# [Directions for this task]
From the data that follows, copy every line with the string "Visualização".

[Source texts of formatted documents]
####################

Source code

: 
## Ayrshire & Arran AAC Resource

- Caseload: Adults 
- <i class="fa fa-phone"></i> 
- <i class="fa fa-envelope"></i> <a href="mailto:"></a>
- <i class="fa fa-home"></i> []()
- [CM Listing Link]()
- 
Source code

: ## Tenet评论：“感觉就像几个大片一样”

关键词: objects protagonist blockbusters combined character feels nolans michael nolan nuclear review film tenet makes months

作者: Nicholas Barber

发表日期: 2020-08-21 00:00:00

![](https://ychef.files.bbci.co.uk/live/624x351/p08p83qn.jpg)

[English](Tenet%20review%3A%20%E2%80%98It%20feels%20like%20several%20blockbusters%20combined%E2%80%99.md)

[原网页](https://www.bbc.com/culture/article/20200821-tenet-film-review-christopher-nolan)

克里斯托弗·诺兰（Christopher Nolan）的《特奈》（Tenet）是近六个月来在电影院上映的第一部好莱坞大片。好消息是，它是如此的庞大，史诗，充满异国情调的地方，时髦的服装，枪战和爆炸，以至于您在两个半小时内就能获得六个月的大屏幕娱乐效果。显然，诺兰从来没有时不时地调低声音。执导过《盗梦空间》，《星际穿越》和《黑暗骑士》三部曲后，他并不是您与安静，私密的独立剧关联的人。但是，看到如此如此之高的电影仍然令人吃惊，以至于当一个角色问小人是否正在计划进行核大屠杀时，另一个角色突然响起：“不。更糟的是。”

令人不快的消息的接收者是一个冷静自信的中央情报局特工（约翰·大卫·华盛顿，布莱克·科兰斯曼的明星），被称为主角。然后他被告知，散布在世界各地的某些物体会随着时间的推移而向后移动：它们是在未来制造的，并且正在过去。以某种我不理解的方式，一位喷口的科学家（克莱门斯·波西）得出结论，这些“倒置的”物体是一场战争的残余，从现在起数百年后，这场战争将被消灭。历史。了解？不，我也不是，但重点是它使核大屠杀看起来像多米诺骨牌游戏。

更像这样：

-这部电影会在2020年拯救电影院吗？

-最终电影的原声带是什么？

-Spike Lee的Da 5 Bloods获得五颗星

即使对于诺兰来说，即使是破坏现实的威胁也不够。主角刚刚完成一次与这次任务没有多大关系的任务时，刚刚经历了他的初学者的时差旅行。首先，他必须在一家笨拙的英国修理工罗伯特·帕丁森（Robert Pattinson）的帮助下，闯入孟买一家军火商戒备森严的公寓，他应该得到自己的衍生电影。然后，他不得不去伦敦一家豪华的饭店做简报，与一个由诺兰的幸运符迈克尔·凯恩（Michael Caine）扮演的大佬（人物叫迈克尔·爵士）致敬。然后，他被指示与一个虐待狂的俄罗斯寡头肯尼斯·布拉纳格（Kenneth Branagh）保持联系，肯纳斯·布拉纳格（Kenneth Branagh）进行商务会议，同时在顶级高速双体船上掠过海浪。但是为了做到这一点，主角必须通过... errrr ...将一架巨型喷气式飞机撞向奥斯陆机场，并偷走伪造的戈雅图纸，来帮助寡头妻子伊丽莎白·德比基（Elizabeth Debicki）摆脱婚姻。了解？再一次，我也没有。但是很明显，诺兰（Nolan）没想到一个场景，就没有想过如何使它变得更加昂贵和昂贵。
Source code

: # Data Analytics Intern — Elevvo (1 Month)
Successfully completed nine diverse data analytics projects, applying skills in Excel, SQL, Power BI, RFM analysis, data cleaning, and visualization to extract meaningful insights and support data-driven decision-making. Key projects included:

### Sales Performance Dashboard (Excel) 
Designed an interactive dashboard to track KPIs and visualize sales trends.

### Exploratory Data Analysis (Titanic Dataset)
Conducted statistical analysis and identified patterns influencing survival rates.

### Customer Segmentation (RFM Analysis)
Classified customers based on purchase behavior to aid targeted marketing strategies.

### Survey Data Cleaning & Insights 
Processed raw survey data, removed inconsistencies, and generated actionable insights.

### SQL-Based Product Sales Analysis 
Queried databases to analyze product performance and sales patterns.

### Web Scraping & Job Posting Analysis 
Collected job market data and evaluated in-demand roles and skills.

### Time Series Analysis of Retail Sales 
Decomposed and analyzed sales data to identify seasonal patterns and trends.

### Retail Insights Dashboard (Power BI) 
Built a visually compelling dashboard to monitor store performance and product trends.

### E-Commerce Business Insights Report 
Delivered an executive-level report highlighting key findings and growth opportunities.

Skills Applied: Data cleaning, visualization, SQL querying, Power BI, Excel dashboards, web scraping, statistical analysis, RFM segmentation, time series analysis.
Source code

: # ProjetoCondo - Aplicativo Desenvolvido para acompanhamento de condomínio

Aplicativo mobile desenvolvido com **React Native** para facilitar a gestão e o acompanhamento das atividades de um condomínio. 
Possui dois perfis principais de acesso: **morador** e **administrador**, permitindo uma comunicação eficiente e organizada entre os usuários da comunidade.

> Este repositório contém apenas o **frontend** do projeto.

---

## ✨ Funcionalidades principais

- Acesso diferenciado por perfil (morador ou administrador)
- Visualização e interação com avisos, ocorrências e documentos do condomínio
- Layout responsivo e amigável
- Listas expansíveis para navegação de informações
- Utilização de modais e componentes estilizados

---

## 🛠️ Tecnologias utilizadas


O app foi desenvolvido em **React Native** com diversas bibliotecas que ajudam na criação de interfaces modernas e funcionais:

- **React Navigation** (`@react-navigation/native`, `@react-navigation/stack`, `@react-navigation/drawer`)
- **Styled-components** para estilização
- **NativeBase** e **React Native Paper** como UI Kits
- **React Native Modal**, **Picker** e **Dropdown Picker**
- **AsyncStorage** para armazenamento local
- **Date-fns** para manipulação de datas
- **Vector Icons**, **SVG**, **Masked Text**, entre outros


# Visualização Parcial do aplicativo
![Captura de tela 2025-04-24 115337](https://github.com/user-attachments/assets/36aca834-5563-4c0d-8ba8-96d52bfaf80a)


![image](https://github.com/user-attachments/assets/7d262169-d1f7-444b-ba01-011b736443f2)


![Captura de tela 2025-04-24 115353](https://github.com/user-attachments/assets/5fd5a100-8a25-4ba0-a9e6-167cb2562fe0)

####################

# [Written response]
- Visualização e interação com avisos, ocorrências e documentos do condomínio
# Visualização Parcial do aplicativo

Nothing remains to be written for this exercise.